Oh my gosh, there is one more chance that the Lugo/Barker Cahuillas belong at Pala. What about Valeriana Barker and her offspring? Nah again! She is also considered a Citizen Indian due to her marriage to Alexander Barker and her children are also Citizen Indians and not entitled to Indian Allotment.

Yet through the power vested in Amy Dutschke and the BIA the Lugos have almost completed their takeover of Pala. A place they do not belong; a place where they are not entitled to hold office within PBMI; and a place where they do not have any authority to disenroll anyone.
Everyone is waiting to see who really will be the victims of disenrollment next. People are wondering if it will be the Lugos disenrolling the Smiths or the  Smiths disenrolling the Lugos. It is what they do when they don’t get their way. It is what they do when they are close to getting caught involved in stealing, or murder or rape or any of the other awful things they have a reputation of doing.

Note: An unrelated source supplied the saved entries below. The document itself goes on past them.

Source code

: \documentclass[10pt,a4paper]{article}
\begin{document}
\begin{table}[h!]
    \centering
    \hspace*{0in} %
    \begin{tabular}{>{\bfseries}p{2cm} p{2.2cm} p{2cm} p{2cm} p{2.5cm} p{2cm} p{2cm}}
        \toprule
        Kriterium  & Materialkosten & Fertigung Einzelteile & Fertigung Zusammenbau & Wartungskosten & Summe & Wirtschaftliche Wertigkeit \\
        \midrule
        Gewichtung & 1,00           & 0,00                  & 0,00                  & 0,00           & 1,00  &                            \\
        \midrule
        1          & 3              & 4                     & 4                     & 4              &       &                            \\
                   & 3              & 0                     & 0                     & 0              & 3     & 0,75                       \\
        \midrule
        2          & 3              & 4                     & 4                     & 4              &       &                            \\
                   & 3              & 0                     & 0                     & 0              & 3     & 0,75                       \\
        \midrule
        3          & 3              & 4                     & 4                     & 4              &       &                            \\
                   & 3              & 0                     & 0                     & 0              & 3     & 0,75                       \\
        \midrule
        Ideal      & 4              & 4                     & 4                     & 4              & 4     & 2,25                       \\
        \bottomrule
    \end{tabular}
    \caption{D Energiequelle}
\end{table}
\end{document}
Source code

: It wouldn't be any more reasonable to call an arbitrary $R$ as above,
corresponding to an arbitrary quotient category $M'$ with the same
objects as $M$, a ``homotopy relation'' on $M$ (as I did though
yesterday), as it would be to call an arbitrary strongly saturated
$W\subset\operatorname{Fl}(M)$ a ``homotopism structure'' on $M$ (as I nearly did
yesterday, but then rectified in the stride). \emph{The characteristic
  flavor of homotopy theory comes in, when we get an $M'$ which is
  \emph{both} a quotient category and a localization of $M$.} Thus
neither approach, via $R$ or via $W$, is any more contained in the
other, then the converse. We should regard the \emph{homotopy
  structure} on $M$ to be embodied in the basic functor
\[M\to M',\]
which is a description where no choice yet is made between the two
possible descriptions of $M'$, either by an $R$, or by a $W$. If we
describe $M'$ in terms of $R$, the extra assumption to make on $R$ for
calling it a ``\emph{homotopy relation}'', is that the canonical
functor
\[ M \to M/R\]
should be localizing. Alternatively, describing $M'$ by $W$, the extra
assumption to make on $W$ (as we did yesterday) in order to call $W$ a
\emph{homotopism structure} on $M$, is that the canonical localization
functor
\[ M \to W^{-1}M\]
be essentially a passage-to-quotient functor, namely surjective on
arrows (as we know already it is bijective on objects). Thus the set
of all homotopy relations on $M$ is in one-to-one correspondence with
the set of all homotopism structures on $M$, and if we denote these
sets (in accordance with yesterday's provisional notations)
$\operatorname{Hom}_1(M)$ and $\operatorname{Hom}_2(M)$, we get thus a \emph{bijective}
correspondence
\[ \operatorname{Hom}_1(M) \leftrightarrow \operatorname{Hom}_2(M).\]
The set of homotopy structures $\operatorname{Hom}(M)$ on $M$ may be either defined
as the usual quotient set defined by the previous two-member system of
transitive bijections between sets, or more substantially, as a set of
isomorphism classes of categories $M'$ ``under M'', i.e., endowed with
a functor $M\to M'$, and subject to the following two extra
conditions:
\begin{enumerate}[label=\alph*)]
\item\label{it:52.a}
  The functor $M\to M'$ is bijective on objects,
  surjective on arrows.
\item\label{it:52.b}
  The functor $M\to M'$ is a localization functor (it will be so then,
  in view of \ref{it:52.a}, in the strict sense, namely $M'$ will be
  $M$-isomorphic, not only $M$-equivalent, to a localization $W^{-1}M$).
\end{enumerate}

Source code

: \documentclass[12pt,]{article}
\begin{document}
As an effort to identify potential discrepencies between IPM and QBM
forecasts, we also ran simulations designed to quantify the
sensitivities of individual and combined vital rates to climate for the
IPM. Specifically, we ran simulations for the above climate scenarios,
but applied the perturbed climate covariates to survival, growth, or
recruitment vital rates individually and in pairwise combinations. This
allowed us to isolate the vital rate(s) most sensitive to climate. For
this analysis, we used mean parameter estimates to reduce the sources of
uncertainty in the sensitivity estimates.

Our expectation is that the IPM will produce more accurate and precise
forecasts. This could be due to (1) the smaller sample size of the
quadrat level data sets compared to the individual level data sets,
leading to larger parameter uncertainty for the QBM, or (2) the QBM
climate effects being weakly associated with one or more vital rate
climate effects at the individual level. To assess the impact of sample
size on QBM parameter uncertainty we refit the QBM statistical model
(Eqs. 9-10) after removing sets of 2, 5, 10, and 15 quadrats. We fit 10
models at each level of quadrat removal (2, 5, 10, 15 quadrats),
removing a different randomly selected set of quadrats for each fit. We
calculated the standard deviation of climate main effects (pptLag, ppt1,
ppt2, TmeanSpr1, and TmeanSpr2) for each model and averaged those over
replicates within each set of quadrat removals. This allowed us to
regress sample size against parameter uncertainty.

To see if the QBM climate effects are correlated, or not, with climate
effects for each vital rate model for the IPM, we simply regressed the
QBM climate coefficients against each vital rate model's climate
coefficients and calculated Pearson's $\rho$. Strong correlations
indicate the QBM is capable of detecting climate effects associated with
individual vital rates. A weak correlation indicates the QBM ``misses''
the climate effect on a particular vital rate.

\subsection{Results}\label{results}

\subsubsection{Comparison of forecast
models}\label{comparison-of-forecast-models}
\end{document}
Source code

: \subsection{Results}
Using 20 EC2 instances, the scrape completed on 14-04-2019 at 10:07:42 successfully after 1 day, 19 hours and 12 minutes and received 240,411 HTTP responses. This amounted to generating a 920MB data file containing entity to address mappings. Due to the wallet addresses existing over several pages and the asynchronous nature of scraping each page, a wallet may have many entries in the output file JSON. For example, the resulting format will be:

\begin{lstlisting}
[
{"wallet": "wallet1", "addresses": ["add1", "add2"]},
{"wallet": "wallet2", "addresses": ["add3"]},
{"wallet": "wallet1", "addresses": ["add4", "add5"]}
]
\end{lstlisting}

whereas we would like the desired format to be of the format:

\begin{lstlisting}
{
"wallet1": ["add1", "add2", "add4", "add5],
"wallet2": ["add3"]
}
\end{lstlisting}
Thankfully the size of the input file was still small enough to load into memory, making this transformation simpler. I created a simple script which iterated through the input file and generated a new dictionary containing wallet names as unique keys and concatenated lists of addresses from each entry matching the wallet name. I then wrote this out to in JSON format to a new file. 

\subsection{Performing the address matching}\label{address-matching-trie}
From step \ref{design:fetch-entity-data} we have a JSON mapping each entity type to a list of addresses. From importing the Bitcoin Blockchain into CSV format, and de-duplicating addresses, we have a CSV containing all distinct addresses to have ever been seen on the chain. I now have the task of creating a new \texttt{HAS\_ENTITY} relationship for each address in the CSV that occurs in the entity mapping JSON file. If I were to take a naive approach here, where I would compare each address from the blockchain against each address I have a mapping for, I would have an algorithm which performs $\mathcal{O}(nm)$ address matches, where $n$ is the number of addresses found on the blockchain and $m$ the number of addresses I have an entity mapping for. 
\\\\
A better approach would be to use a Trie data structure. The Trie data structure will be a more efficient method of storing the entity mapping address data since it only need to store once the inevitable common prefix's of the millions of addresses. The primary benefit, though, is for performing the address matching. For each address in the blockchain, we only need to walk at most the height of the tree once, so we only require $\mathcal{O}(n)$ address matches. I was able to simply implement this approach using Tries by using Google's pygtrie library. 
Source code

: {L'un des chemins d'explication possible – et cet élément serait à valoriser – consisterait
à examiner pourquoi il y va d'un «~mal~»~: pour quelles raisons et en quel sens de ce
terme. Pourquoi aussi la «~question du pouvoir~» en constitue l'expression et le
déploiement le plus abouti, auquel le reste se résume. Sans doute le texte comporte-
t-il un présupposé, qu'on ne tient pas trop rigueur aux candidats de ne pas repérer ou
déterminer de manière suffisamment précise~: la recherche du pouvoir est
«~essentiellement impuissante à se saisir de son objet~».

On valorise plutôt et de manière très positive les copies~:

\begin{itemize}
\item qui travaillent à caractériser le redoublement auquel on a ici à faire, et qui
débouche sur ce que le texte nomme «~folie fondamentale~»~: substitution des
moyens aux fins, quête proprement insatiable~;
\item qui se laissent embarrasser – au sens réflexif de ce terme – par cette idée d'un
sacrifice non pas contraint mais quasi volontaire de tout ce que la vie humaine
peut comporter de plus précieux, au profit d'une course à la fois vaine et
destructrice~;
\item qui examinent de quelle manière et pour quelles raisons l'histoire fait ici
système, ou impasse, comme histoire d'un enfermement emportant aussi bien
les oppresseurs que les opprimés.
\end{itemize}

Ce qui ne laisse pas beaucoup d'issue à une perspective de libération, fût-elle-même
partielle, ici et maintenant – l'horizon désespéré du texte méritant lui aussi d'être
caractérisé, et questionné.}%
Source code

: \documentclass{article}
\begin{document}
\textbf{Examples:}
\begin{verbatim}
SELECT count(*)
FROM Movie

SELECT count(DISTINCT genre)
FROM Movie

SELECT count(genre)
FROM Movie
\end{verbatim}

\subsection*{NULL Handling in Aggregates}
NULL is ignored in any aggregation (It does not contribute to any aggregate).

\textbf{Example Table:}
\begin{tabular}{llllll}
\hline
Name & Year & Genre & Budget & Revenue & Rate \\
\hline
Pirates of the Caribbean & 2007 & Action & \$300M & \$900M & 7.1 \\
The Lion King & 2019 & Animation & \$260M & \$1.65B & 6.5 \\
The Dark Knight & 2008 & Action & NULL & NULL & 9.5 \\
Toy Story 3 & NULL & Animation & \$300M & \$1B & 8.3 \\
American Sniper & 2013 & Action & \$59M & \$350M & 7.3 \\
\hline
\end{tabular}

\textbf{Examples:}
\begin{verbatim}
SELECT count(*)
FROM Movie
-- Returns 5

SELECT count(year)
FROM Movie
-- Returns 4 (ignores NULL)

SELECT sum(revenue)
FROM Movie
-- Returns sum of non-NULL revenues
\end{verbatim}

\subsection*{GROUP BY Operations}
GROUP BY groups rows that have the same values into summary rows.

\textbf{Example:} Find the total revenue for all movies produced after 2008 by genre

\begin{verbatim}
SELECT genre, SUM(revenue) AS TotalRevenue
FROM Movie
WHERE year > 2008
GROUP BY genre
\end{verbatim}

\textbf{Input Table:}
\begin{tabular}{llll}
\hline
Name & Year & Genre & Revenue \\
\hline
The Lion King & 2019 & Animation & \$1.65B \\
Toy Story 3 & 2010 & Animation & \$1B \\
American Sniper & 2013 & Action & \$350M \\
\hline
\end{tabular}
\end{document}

It is amazing what you can find once the door has been opened. Robert Smith chose to open the door to the 1928 California Indian Judgment Roll as determining who is and who is not an associate member of PBMI. (One more little secret, there never was and there is not a tribal roll for Pala)

So really, if we are going to use the 1928 California Indian Judgment Roll then the Lugos next official act as EC members of PBMI is to disenroll themselves and let the rest of us get on with what is ours. Truly ours!!!!